La festa di San Fermin, ha origini nel medioevo, legata a festività ancora del tempo dei romani. Oltre alla famosissima corsa dei tori, c’è un vero e proprio carnevale con sfilate, in particolare con i gruppi, detti penas, che sono veri e propri club che sfilano con la loro maglia e la loro banda. Un po’ forse come i nostri quartieri.
La festa e la sfilata non sono affatto momenti ordinati: addirittura si dice che gli abitanti di Pamplona, se possono, passano i giorni di San Fermin (dal 6 luglio al 14 luglio) fuori città. E che ci siano momenti selvaggi lo dimostrano le foto che potete trovare in rete, sia della festa 2008, appena iniziata, sia di quelle degli anni precedenti.

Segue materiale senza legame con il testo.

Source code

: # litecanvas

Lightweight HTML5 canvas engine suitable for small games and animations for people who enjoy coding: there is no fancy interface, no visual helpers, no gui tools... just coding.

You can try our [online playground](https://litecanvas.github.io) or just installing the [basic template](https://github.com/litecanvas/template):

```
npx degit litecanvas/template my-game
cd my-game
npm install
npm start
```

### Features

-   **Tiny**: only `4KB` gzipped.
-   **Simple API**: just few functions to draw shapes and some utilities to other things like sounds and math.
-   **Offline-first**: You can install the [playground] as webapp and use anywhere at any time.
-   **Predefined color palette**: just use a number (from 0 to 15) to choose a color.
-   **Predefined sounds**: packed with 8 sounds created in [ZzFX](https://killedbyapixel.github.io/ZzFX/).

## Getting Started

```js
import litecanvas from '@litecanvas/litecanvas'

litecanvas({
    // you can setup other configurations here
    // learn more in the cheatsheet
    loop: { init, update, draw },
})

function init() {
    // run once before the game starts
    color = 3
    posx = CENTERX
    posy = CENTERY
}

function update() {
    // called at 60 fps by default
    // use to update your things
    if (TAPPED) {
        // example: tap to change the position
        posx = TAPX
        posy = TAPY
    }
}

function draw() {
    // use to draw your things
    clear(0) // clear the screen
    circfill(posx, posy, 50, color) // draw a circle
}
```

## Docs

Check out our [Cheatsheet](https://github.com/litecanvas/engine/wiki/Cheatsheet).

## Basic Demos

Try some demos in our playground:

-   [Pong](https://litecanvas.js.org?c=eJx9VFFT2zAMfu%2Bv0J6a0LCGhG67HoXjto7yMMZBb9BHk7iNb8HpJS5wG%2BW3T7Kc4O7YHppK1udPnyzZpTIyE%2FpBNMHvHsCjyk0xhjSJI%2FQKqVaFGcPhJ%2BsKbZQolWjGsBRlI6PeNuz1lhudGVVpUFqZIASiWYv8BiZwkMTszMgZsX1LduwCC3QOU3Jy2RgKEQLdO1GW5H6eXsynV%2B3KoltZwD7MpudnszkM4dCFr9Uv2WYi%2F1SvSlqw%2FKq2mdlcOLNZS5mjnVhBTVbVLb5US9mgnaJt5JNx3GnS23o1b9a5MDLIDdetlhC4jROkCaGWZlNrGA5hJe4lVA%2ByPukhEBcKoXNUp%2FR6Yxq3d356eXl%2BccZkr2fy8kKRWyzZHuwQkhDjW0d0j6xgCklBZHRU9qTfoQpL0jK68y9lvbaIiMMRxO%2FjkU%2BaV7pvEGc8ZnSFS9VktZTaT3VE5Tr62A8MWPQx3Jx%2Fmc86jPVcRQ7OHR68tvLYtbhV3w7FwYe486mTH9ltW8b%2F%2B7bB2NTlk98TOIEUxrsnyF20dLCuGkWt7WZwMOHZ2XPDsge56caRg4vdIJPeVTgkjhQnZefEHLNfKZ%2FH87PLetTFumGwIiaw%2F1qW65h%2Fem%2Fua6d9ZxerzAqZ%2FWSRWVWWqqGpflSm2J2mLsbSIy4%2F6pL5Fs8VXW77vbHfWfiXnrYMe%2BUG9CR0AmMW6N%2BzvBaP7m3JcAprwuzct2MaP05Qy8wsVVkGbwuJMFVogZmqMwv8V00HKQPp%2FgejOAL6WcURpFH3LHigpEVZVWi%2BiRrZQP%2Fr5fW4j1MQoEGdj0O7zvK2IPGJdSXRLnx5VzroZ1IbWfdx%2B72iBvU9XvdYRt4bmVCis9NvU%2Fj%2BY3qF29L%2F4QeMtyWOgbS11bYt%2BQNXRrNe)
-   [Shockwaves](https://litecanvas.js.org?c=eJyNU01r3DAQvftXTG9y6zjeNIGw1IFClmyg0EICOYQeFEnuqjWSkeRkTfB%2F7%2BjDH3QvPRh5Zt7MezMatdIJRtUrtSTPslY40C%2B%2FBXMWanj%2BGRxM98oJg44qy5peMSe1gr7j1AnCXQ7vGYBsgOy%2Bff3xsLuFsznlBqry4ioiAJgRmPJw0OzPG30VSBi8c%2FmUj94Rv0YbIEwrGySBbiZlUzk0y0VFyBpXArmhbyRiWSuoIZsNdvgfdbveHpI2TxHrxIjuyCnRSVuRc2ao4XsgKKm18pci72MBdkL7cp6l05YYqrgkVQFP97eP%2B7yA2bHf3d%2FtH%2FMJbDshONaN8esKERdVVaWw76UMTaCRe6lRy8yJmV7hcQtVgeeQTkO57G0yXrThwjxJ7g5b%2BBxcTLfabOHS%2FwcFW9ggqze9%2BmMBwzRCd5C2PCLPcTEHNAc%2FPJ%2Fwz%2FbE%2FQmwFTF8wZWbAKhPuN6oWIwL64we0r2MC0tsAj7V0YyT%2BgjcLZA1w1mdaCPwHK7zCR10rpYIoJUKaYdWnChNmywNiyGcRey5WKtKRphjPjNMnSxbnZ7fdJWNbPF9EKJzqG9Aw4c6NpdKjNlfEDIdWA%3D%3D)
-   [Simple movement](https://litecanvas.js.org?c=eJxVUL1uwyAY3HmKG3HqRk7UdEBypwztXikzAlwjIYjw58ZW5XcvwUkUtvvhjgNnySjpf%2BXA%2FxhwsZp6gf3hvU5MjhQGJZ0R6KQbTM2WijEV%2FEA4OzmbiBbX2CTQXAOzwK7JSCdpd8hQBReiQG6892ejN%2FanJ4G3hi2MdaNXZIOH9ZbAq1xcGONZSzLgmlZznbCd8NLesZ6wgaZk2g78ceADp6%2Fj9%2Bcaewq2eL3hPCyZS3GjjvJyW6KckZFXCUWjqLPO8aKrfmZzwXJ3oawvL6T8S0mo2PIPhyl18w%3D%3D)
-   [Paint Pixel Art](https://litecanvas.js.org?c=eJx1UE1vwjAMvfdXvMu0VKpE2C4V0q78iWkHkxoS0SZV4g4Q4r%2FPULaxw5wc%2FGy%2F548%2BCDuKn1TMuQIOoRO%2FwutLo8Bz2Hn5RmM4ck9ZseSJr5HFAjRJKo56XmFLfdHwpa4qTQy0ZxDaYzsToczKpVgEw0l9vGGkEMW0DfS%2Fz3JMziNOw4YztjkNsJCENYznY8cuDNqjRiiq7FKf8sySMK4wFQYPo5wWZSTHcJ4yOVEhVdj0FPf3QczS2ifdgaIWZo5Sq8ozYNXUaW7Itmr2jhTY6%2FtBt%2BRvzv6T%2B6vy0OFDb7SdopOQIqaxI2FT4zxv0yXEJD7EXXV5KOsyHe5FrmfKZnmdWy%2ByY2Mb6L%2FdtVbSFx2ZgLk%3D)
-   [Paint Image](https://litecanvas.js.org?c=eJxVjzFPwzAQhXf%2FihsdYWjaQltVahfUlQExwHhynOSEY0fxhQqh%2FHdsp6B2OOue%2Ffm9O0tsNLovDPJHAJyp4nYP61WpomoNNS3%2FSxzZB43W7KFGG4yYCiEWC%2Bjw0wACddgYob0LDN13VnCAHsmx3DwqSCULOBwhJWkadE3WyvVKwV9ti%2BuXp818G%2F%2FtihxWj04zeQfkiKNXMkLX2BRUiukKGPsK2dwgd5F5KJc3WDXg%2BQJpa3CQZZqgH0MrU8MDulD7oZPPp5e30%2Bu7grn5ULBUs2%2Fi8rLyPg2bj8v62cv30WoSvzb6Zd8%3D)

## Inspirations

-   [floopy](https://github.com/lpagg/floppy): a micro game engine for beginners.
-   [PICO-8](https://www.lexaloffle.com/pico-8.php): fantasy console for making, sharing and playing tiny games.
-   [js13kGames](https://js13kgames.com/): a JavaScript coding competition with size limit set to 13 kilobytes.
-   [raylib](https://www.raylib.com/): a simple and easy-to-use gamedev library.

E in questi momenti di follia e di allegria (e di ubriachezza) non è impossibile vedere le donzelle denudarsi per la pubblica curiosità e sfoggiare seni più o meno ammirevoli.

Vista l’atmosfera è una importante occasione anche per gli appartenenti alla PETA, associazione animalista famosissima per le sue proteste nude.
Da modelle famose a normali ragazze che per protesta si denudano in pubblico, lanciando slogan contro le violenze sugli animali: dalla caccia alle balene alla corsa dei tori. E quindi Pamplona è il posto giusto.

E anche un video:
Nude per nude, ne approfitta la rivista Play Boy, che proprio per il festival di San Fermin organizza il concorso di fotografia erotica a cui si partecipa con foto scattate durante le feste pamplonesi. Chi vince si porta a casa un bel viaggio a Los Angeles. Siete ovviamente ancora in tempo!